TASK TO COMPLETE - Wherever the word "label" turns up in a line of the entries, copy that line.

[Records from a data collection]
══════

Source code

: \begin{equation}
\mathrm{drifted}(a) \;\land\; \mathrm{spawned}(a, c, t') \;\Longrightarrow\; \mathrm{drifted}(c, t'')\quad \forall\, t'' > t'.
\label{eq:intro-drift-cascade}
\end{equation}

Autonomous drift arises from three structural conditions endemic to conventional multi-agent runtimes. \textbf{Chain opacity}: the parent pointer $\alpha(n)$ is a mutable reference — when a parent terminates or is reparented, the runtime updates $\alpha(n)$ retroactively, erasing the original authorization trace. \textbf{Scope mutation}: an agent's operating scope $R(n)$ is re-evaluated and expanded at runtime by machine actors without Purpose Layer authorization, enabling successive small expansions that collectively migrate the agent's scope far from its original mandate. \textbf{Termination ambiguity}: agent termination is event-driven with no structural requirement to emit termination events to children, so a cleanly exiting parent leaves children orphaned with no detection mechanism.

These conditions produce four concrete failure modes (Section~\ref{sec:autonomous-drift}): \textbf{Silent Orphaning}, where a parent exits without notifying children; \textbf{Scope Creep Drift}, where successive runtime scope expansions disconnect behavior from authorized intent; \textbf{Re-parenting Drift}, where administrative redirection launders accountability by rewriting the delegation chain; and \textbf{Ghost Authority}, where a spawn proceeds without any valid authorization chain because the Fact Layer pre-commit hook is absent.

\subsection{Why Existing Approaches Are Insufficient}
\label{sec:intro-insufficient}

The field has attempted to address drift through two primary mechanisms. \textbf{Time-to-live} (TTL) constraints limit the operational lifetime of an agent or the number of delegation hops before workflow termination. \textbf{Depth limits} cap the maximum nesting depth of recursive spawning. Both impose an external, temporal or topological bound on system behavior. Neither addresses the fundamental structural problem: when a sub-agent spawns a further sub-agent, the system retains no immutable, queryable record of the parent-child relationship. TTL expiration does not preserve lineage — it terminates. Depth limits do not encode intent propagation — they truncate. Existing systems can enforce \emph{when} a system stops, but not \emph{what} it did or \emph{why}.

══════

RESULT OF THE TASK -
\label{eq:intro-drift-cascade}
\label{sec:intro-insufficient}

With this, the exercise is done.